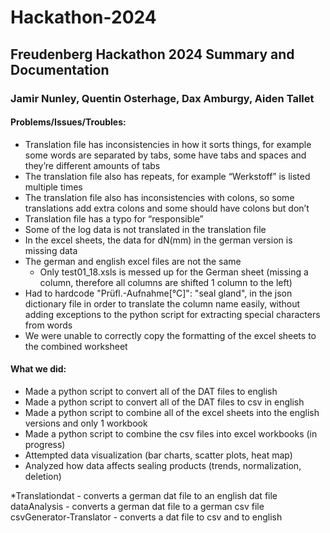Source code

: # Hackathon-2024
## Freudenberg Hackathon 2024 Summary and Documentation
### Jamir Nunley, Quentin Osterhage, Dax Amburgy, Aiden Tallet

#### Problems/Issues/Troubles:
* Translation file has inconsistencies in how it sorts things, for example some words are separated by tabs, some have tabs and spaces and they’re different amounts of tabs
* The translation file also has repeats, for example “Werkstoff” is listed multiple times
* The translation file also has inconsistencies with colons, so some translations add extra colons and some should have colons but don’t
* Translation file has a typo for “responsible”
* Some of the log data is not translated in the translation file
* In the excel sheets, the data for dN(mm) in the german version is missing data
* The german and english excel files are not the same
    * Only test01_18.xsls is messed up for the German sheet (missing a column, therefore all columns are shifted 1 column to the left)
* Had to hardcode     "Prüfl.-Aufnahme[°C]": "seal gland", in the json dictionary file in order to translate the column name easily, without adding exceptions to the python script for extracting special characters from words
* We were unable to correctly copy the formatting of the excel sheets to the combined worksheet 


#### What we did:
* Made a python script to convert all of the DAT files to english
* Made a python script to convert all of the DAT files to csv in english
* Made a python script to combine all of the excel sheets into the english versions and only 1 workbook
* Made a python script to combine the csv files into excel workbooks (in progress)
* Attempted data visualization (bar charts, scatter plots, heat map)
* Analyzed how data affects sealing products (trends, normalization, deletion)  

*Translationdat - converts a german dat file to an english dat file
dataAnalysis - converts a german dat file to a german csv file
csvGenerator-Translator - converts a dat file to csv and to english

- - -

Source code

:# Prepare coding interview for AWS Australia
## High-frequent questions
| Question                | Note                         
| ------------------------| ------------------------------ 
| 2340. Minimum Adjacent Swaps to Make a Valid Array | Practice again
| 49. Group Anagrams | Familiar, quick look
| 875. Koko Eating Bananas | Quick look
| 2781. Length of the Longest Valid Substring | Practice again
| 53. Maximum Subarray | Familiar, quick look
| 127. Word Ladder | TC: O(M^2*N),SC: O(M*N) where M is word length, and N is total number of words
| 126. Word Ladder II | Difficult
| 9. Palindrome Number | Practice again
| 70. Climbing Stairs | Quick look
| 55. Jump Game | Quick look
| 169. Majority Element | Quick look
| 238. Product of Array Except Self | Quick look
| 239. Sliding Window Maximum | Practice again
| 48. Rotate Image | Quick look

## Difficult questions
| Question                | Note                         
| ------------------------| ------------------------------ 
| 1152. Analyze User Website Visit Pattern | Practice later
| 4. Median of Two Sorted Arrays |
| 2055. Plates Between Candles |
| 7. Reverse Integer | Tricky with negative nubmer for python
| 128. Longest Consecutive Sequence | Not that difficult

- - -

**Work to complete**
From the material given, work out how many lines hold the string "missing"; state that number and nothing further.

**Output of the exercise**
2